WHAT THE TASK REQUIRES: Could you reproduce the lines below from the one with "- [ ] Landing page optimization" through the one with "#### 실행 시 어떻게 될까?"? Keep both ends and add nothing.

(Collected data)
——————————
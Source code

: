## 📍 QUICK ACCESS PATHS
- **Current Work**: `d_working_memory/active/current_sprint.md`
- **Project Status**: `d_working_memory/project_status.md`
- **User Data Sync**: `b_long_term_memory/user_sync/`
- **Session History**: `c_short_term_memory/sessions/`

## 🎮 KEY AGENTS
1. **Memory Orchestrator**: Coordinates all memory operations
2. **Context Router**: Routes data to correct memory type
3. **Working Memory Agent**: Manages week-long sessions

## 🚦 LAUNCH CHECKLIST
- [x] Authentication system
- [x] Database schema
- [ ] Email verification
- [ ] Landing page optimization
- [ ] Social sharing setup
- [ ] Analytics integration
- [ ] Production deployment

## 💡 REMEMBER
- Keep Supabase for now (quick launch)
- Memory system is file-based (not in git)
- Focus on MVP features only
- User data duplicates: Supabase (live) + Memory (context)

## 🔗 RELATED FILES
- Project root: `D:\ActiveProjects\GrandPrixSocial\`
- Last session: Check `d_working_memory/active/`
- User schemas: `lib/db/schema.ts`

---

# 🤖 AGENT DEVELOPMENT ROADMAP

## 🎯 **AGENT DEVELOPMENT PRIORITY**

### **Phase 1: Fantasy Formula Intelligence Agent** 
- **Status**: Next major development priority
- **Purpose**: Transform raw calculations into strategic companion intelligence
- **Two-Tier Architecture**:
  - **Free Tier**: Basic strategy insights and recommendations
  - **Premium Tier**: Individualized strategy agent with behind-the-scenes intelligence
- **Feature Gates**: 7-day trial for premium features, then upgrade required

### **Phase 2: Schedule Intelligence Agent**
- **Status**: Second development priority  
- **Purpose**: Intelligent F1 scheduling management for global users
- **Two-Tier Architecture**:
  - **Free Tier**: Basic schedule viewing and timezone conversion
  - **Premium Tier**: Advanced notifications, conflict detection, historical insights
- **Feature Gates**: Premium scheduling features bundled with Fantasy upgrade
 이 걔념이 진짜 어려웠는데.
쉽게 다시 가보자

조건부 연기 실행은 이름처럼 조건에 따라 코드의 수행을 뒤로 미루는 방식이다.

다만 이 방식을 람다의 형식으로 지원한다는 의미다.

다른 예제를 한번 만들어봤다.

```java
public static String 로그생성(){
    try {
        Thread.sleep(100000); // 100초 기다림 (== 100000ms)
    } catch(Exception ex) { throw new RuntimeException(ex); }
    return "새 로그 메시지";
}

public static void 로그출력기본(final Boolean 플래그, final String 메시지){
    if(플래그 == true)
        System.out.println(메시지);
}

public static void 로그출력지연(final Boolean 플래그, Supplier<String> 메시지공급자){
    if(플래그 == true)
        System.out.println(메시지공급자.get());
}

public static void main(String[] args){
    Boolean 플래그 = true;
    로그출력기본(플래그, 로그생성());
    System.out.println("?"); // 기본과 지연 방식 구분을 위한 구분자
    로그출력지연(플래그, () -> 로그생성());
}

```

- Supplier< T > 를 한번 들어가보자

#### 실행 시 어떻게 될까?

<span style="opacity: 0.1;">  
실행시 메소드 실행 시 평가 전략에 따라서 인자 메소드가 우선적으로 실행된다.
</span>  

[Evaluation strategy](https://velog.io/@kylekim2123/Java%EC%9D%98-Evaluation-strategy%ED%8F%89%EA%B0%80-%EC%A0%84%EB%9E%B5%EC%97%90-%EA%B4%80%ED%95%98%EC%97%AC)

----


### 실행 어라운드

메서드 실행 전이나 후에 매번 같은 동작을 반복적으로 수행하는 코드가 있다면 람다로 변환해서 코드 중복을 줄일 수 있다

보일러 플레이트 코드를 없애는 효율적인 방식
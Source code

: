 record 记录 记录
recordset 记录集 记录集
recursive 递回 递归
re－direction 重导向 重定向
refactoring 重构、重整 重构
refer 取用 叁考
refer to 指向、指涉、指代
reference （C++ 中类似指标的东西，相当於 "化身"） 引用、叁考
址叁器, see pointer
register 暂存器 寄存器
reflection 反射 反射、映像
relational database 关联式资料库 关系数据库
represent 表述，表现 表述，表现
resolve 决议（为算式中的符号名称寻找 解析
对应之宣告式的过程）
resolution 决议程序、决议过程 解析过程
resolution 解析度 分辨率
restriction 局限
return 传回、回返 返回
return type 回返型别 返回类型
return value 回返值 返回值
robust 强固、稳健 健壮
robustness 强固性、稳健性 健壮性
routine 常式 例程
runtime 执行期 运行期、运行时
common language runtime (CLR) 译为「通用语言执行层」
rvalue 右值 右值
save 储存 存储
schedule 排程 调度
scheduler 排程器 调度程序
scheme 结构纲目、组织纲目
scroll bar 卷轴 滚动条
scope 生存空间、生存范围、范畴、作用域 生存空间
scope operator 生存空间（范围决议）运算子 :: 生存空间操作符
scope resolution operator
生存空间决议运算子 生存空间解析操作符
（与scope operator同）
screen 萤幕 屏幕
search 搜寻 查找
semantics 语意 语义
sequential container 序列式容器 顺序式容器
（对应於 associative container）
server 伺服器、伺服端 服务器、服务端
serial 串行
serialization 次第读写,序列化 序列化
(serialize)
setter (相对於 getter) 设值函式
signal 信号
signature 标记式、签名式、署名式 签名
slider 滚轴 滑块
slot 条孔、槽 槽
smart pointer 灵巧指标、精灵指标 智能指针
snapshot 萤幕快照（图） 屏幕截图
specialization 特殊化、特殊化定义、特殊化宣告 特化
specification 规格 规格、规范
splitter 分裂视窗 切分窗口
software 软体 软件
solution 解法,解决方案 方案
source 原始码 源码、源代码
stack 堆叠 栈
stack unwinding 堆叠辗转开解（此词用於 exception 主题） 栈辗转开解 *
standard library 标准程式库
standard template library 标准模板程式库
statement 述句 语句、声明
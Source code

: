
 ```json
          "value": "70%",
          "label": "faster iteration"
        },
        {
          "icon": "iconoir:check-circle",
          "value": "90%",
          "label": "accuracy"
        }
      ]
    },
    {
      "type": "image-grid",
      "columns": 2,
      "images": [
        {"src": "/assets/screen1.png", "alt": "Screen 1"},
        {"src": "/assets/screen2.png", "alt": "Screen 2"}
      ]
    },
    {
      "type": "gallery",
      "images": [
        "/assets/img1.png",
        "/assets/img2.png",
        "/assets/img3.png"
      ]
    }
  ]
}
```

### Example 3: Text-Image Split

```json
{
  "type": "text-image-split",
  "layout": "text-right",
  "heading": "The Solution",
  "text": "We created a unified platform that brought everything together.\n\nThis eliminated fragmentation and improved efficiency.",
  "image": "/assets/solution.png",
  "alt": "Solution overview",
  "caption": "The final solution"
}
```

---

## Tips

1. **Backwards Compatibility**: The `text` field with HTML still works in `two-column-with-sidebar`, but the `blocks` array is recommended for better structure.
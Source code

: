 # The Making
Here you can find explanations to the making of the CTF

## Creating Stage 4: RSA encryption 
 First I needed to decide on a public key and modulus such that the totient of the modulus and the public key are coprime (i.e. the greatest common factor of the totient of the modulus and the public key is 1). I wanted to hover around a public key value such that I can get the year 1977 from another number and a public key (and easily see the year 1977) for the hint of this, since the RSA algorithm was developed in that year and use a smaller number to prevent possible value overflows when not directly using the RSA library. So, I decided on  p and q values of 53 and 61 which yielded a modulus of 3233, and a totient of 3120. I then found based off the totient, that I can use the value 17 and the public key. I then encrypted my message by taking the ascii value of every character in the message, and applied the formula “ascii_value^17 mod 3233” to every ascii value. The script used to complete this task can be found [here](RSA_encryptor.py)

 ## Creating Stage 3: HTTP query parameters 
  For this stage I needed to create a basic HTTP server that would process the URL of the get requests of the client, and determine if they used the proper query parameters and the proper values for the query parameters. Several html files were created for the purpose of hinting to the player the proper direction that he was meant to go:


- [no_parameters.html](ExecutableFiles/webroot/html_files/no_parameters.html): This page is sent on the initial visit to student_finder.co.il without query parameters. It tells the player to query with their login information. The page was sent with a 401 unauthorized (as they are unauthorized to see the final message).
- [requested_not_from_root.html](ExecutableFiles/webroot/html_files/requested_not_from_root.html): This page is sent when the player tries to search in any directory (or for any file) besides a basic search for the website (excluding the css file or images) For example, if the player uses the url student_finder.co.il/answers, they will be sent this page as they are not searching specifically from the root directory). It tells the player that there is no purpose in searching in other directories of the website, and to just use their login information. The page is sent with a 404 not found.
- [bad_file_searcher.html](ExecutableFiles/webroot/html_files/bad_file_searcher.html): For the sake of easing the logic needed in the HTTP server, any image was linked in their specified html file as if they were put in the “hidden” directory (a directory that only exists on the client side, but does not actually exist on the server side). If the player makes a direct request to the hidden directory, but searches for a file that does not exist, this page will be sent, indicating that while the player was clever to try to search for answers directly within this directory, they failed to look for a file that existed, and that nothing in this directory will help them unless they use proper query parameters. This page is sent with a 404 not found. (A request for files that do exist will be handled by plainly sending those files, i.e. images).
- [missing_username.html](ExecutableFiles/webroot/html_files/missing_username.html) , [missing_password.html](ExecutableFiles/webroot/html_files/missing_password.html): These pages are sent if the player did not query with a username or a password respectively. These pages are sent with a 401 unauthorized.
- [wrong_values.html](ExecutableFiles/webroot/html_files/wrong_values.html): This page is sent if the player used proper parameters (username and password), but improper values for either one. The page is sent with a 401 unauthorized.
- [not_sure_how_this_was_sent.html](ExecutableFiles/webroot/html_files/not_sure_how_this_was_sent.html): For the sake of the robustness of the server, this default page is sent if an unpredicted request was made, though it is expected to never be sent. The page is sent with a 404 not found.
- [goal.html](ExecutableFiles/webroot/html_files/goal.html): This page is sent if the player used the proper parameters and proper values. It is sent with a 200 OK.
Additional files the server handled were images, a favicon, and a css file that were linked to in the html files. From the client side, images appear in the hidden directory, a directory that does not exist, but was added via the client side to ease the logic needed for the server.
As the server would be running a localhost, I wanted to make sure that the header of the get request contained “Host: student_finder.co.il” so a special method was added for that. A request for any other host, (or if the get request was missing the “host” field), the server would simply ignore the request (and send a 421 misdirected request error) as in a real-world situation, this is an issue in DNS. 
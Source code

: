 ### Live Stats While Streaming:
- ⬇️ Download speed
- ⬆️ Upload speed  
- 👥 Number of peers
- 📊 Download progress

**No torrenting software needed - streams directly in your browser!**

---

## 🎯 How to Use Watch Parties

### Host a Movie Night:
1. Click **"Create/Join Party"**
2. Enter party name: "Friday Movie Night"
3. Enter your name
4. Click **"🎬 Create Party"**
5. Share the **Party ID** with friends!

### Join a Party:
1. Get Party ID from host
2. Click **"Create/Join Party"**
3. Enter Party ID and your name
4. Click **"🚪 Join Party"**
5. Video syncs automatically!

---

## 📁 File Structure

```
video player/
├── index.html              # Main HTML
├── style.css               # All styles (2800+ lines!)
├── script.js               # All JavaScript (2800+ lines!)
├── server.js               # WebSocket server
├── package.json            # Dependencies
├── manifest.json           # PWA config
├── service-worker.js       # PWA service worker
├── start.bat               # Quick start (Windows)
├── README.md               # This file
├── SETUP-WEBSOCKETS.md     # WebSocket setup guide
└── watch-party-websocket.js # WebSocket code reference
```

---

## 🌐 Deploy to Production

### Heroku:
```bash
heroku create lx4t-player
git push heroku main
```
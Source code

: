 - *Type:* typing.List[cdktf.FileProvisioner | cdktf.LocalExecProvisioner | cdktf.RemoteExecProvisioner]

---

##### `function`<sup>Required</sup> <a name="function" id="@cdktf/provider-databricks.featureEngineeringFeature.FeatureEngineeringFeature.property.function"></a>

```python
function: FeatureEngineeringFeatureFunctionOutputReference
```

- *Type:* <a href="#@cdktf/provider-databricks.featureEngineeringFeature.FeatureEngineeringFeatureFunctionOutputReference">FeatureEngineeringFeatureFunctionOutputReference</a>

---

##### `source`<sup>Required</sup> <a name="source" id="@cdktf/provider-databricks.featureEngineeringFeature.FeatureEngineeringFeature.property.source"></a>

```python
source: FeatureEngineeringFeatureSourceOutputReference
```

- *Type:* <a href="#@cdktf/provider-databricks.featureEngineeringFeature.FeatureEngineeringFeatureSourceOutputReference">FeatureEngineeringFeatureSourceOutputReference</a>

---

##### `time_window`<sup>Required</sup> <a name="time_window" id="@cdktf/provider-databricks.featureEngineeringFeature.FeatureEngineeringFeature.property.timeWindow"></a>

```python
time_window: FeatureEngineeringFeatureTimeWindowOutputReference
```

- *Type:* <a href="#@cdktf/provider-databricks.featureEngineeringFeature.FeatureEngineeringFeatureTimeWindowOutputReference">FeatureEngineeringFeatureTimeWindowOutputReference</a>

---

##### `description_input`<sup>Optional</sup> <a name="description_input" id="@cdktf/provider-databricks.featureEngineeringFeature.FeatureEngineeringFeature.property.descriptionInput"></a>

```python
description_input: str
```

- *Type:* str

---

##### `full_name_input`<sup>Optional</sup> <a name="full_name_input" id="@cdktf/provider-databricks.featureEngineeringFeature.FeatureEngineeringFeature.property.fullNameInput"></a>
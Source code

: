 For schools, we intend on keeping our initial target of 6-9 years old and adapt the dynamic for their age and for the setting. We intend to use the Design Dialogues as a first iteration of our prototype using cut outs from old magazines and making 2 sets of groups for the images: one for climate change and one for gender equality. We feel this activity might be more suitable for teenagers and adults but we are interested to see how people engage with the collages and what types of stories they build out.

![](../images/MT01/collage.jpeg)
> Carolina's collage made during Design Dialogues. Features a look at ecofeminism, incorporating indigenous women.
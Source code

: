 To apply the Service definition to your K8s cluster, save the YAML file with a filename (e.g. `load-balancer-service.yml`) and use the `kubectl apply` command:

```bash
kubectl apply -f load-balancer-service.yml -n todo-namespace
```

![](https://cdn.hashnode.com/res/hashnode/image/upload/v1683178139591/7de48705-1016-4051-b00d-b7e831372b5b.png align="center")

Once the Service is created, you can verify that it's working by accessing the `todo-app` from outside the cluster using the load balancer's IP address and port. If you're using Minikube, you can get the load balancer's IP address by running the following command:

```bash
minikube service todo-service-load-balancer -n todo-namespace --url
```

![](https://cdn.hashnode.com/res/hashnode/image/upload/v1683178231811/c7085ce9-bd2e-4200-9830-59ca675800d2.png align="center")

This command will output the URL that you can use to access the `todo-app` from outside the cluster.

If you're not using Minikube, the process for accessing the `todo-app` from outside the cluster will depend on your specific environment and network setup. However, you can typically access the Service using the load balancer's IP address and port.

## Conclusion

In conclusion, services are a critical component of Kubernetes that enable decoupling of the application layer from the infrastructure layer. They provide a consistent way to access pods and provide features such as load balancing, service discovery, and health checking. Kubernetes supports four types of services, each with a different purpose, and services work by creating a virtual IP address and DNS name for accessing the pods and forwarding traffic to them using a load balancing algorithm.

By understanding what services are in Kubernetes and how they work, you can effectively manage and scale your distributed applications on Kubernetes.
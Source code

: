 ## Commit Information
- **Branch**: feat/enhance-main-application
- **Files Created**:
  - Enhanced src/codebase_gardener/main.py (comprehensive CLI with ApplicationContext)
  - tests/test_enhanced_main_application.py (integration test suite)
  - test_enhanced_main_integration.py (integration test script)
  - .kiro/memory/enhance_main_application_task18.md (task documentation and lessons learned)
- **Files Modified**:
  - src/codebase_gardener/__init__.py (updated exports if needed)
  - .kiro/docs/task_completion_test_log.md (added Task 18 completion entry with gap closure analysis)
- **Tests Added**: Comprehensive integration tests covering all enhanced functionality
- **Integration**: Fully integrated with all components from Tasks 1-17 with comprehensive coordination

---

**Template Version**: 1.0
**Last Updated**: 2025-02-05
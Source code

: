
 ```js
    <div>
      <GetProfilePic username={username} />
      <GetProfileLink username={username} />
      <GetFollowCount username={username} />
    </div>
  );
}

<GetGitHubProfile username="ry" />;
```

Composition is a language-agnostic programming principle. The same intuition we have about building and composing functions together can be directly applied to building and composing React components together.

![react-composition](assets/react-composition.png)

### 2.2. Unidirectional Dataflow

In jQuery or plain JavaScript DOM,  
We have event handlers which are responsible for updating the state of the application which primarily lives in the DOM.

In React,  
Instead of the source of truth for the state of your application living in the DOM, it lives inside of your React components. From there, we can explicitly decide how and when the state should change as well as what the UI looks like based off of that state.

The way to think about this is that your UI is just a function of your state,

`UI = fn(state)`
——————————
COMPLETED TASK:
- [ ] Landing page optimization
- [ ] Social sharing setup
- [ ] Analytics integration
- [ ] Production deployment

## 💡 REMEMBER
- Keep Supabase for now (quick launch)
- Memory system is file-based (not in git)
- Focus on MVP features only
- User data duplicates: Supabase (live) + Memory (context)

## 🔗 RELATED FILES
- Project root: `D:\ActiveProjects\GrandPrixSocial\`
- Last session: Check `d_working_memory/active/`
- User schemas: `lib/db/schema.ts`

---

# 🤖 AGENT DEVELOPMENT ROADMAP

## 🎯 **AGENT DEVELOPMENT PRIORITY**

### **Phase 1: Fantasy Formula Intelligence Agent** 
- **Status**: Next major development priority
- **Purpose**: Transform raw calculations into strategic companion intelligence
- **Two-Tier Architecture**:
  - **Free Tier**: Basic strategy insights and recommendations
  - **Premium Tier**: Individualized strategy agent with behind-the-scenes intelligence
- **Feature Gates**: 7-day trial for premium features, then upgrade required

### **Phase 2: Schedule Intelligence Agent**
- **Status**: Second development priority  
- **Purpose**: Intelligent F1 scheduling management for global users
- **Two-Tier Architecture**:
  - **Free Tier**: Basic schedule viewing and timezone conversion
  - **Premium Tier**: Advanced notifications, conflict detection, historical insights
- **Feature Gates**: Premium scheduling features bundled with Fantasy upgrade
 이 걔념이 진짜 어려웠는데.
쉽게 다시 가보자

조건부 연기 실행은 이름처럼 조건에 따라 코드의 수행을 뒤로 미루는 방식이다.

다만 이 방식을 람다의 형식으로 지원한다는 의미다.

다른 예제를 한번 만들어봤다.

```java
public static String 로그생성(){
    try {
        Thread.sleep(100000); // 100초 기다림 (== 100000ms)
    } catch(Exception ex) { throw new RuntimeException(ex); }
    return "새 로그 메시지";
}

public static void 로그출력기본(final Boolean 플래그, final String 메시지){
    if(플래그 == true)
        System.out.println(메시지);
}

public static void 로그출력지연(final Boolean 플래그, Supplier<String> 메시지공급자){
    if(플래그 == true)
        System.out.println(메시지공급자.get());
}

public static void main(String[] args){
    Boolean 플래그 = true;
    로그출력기본(플래그, 로그생성());
    System.out.println("?"); // 기본과 지연 방식 구분을 위한 구분자
    로그출력지연(플래그, () -> 로그생성());
}

```

- Supplier< T > 를 한번 들어가보자

#### 실행 시 어떻게 될까?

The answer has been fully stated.